Speech Emotion Recognition

Features

In Speech Emotion Recognition (SER), emotional cues are often hidden in vocal characteristics like tone, pitch, and intensity. Feature extraction is the process of converting raw audio into meaningful numerical representations that a machine learning model can understand. Since raw waveforms are too complex for direct analysis, we transform them into structured features that highlight patterns related to human emotions. Extracting the right features helps the model learn to distinguish between emotions like happiness, sadness, anger, frustration and neutrality.

Waveform

Waveforms

The figure illustrates waveform representations of different emotions in speech signals, including anger, frustration, happiness, neutral, and sad. A waveform is a graphical representation of a sound wave, where the x-axis represents time in seconds, and the y-axis represents amplitude, which indicates the intensity of the sound. These waveforms highlight the distinct characteristics of each emotional state. For instance, the waveforms associated with anger and happiness exhibit high variations and energy, reflecting strong vocal expressions. In contrast, the neutral and sad emotions display lower amplitude fluctuations, indicating more subdued speech patterns. The differences in these waveforms demonstrate how emotions influence speech signals, affecting pitch, intensity, and rhythm. Analyzing these waveform features is crucial for speech emotion recognition (SER) models, as they provide essential information for distinguishing between emotional states.

Mel-Spectrogram

Spectograms

The figure presents spectrogram representations of selected emotions. A spectrogram is a visual representation of the frequency content of a sound signal over time, where the x-axis represents time, the y-axis represents frequency in Hertz (Hz), and the color intensity indicates the amplitude or energy of the signal in decibels (dB). Brighter regions correspond to higher energy levels, while darker areas indicate lower energy. These spectrograms highlight the unique frequency patterns associated with each emotional state. For example, the spectrogram of anger and frustration exhibits high-energy regions across a wide range of frequencies, reflecting intense vocal expressions. In contrast, the spectrograms for neutral and sad emotions display lower energy levels, particularly in the higher frequency range, indicating more subdued speech. Analyzing these spectrograms is essential for speech emotion recognition (SER) as they capture both time and frequency domain features, providing valuable information for distinguishing between different emotions.
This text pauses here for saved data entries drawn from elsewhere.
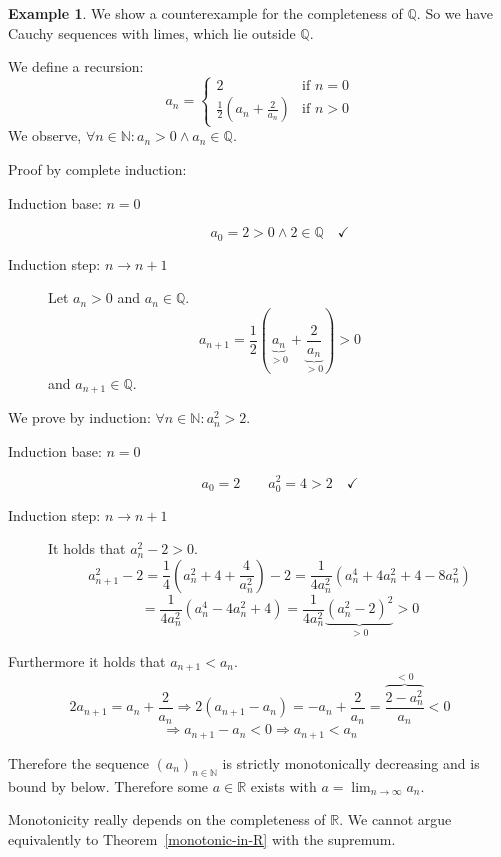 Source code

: \documentclass[a4paper,landscape,twocolumn]{article}
\theoremstyle{definition}
\newtheorem{ex}{Example}
\newcommand\seq[1]{{\left(#1\right)}_{n \in \mathbb N}}
\begin{document}
\begin{ex}
  We show a counterexample for the completeness of $\mathbb Q$.
  So we have Cauchy sequences with limes, which lie outside $\mathbb Q$.

  We define a recursion:
  \[
    a_n = \begin{cases}
      2 & \text{if } n = 0 \\
      \frac12 \left(a_n + \frac2{a_n}\right) & \text{if } n > 0
    \end{cases}
  \]
  We observe, $\forall n \in \mathbb N: a_n > 0 \land a_n \in \mathbb Q$.

  Proof by complete induction:
  \begin{description}
    \item[Induction base: $n = 0$]
      \[ a_0 = 2 > 0 \land 2 \in \mathbb Q \quad \checkmark \]
    \item[Induction step: $n \rightarrow n + 1$]
      Let $a_n > 0$ and $a_n \in \mathbb Q$.
      \[ a_{n+1} = \frac12 \left(\underbrace{a_n}_{>0} + \underbrace{\frac2{a_n}}_{>0}\right) > 0 \]
      and $a_{n+1} \in \mathbb Q$.
  \end{description}

  We prove by induction: $\forall n \in \mathbb N: a_n^2 > 2$.
  \begin{description}
    \item[Induction base: $n = 0$]
      \[ a_0 = 2 \qquad a_0^2 = 4 > 2 \quad \checkmark \]
    \item[Induction step: $n \rightarrow n+1$]
      It holds that $a_n^2 - 2 > 0$.
      \[
          a_{n+1}^2 - 2
          = \frac14 \left(a_n^2 + 4 + \frac4{a_n^2}\right) - 2
          = \frac{1}{4a_n^2} \left(a_n^4 + 4a_n^2 + 4 - 8a_n^2\right)
      \] \[
          = \frac{1}{4a_n^2} \left(a_n^4 - 4a_n^2 + 4\right)
          = \frac{1}{4a_n^2} \underbrace{\left(a_n^2 - 2\right)^2}_{>0} > 0
      \]
  \end{description}

  Furthermore it holds that $a_{n+1} < a_n$.
  \[ 2a_{n+1} = a_n + \frac2{a_n} \Rightarrow 2 (a_{n+1} - a_n) = -a_n + \frac2{a_n} = \frac{\overbrace{2 - a_n^2}^{<0}}{a_n} < 0 \]
  \[ \Rightarrow a_{n+1} - a_n < 0 \Rightarrow a_{n+1} < a_n \]

  Therefore the sequence $\seq{a_n}$ is strictly monotonically decreasing and is bound by below.
  Therefore some $a \in \mathbb R$ exists with $a = \lim_{n\to\infty} a_n$.

  Monotonicity really depends on the completeness of $\mathbb R$.
  We cannot argue equivalently to Theorem~\ref{monotonic-in-R} with the supremum.


\end{ex}
\end{document}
Mel-Frequency Cepstral Coefficients (MFCCs)

MFCCs

The figure displays mel-spectrograms for selected emotional speech samples. A mel-spectrogram represents the frequency content of an audio signal on the mel scale, which better reflects human auditory perception. The x-axis represents time, while the y-axis corresponds to frequency in mel scale. The color intensity indicates amplitude in decibels (dB), where red represents higher energy and blue signifies lower energy. These visualizations capture variations in speech patterns across emotions. For instance, anger and frustration tend to have more intense energy variations, while neutral and sad emotions display lower amplitude and smoother transitions. Mel-spectrograms are widely used in speech emotion recognition tasks as they provide meaningful frequency features for classification models.

Root Mean Square

Root Mean Square

The figure presents the Root Mean Square (RMS) energy plots for emotional speech samples. RMS energy represents the power of the audio signal over time and provides insights into the intensity variations of speech. The x-axis represents time in seconds, while the y-axis corresponds to RMS energy. The blue waveform displays the raw signal energy, and the red line represents the smoothed RMS energy trend. Higher peaks indicate more intense speech, commonly associated with emotions like anger and frustration, while lower energy levels, as seen in sadness, reflect softer and less dynamic speech patterns. RMS energy is a crucial feature in speech emotion recognition, as it helps distinguish emotions based on their intensity and loudness characteristics.

Zero-crossing Rate

Zero-Crossing

The figure illustrates the zero-crossing rate (ZCR) of different emotional speech samples. The zero-crossing rate represents the number of times the signal crosses the zero amplitude axis, which is an indicator of the speech's frequency characteristics. The x-axis represents time in seconds, while the y-axis corresponds to the ZCR values. The blue waveform represents the original audio signal, while the green line tracks the variations in ZCR over time. Higher ZCR values, as seen in frustration and neutral speech, suggest more rapid changes in frequency, characteristic of energetic or unsteady speech. Lower ZCR values, such as in sadness, indicate slower variations, typically associated with calmer and more stable speech patterns. This feature is widely used in speech processing for distinguishing between voiced and unvoiced sounds and plays a key role in emotion recognition.

Extracted Features

Once the features have been extracted from each audio clip they are combined into a single, structured input. By concatenating these features, we create a rich and multi-dimensional representation of each audio clip that reflects both the acoustic properties and emotional tone of the speech. However, because these features can vary widely in scale and range, a standardization process is applied to ensure consistency. It involves transforming the data so that it has a mean of zero and a standard deviation of one. This step is essential for preparing the data for input into the machine learning model, as it ensures that no individual feature disproportionately influences the learning process due to its numerical scale. Once standardized, the features are reshaped into the format required by the convolutional neural network (CNN) — a fixed-size array with defined dimensions for time steps, features, and channels. This final preprocessed data is then used to train and test the model, enabling it to learn patterns in the speech that are associated with different emotional states.